Der Silberfisch                                                          

Blutüberströmt mit erigiertem Schwanz,
kam er auf die Welt schon mit dem silbernen Kranz
auf dem Kopf und er schrie wie 'ne Kreissäge am Spieß.
Die Hebamme wurde kreidebleich
und sie legte diesen schleimigen Klumpen Fleisch
auf den Bauch seiner Mutter, die danach trübsinnig blieb.
Sein Vater verpaßte ihm das Pseudonym,
wenn er das heute hört, dann kriegt er ihn,
diesen Panikanflug in dem Glupschaugen-Gesicht.
Halb aus Selbstmitleid und halb aus Zorn
schiebt er dann seine Unterlippe nach vorn.
Seinen Spitznamen haßt er wiklich, der Silberfisch.

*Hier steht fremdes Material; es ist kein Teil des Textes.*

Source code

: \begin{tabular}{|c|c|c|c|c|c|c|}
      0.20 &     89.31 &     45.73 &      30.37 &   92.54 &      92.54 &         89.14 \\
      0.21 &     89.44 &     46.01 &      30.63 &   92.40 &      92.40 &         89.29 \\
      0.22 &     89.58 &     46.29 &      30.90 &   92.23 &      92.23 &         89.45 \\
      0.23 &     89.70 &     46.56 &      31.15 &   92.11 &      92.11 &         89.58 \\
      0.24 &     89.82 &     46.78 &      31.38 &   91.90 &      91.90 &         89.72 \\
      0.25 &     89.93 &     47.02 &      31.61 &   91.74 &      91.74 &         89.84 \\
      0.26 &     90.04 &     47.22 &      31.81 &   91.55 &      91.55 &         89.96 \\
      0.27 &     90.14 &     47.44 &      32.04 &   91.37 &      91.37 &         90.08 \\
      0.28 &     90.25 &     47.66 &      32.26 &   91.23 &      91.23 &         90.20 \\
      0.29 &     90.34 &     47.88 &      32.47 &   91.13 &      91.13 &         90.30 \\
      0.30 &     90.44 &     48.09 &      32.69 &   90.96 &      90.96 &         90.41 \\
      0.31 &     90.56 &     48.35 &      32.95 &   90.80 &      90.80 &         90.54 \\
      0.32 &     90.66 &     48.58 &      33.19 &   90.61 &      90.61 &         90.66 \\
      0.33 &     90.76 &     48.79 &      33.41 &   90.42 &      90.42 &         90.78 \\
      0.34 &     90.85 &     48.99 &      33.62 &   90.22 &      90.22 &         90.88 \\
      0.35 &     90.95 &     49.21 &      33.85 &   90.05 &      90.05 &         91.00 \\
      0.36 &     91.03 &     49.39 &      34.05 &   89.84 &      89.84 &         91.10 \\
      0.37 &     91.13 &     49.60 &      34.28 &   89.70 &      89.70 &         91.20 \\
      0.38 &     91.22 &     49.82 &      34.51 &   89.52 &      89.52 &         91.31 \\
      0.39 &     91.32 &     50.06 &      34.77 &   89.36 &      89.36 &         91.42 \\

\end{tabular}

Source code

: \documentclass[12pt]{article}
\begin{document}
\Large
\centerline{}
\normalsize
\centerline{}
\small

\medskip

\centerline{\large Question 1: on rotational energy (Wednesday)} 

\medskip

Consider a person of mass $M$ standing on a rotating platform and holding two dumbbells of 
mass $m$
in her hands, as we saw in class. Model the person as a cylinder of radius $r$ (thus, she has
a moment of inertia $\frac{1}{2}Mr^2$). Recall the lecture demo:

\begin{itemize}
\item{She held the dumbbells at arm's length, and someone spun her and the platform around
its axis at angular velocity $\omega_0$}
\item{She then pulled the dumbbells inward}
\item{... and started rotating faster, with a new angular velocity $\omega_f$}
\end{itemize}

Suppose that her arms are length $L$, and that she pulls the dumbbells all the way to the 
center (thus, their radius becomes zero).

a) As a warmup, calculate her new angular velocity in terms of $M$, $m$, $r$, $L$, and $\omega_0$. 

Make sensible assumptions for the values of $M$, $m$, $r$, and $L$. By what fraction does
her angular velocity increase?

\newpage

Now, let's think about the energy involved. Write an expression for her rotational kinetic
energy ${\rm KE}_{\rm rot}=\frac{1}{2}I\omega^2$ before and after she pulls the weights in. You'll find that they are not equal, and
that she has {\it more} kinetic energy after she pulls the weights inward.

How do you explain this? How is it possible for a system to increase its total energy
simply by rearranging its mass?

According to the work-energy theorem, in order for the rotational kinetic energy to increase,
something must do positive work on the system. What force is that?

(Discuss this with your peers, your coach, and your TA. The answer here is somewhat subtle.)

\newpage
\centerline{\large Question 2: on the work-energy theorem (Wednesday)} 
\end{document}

In dieser Großstadtgürtel-Trabantenstadt
ging er nach der Zehnten von der Schule ab,
denn er machte diesen Bruch im Hergenröder-Haus.
Er nahm von da bloß ein paar Riesen mit,
da gehörte denen nämlich  noch die Schokoladenfabrik,
und Sacha, der Idiot, packte bei den Bullen aus.
Dem Richter sagte er, er habe Äitsch geused,
acht Wochen Arrest, las er den ganzen Proust,
danach die Nordsee-Therapie auf dem Erlebnis-Segelschiff.
Doch er lebte sich nie mehr richtig ein,
sein Therapeut nannte ihn "Du linkes Schwein!",
so daß sogar noch die Bundeswehr auf ihn pfiff.

Mit Anfang Zwanzig zog er dann in die Stadt,
wo er geklaute Elektronik vertrieben hat.
War von den Junkie-Strichern aber ziemlich bald geätzt.
Und um die Zeit, als er mit Gitti schlief,
gehörte die zum Basiszellen-Kollektiv
und das hatte den alten Wasserturm besetzt.
Er machte da bei paar Aktionen mit,
dafür liebten sie ihn, und für sein Shit,
hat in all den Jahren nicht einmal abgespült.
Im Parlament sitzen heute zwei von denen,
Gitti gab sich eine Überdosis in die Venen,
er hatte da schon mit anderen Schnitten gespielt.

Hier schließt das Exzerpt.